_ACTIVITY_
Among the lines of the records below, copy those that hold the word "проекту".

[Dataset excerpts]

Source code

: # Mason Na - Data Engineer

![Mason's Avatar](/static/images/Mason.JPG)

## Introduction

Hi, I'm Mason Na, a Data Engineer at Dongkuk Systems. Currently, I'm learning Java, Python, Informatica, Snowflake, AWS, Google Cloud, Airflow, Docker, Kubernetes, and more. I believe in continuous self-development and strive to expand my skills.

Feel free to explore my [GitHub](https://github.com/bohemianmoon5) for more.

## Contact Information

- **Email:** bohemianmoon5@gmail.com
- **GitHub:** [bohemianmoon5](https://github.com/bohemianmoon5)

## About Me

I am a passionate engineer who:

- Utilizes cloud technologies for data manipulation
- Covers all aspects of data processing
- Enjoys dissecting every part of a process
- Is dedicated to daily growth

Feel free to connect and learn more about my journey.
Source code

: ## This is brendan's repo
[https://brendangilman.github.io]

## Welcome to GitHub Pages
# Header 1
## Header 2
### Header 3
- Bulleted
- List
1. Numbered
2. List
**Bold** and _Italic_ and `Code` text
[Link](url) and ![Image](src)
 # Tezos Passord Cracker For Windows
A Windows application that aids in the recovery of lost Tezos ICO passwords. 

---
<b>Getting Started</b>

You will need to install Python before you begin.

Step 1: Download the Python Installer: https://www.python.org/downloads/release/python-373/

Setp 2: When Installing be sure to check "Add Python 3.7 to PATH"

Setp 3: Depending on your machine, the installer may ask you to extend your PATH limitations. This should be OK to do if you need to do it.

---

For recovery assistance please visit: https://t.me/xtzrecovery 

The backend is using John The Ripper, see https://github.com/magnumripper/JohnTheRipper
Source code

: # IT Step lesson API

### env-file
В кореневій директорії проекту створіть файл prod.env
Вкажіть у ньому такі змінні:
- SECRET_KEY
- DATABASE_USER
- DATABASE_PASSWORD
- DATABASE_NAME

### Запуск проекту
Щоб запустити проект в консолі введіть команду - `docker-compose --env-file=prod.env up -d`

_REPLY TO THE EXERCISE_
В кореневій директорії проекту створіть файл prod.env
### Запуск проекту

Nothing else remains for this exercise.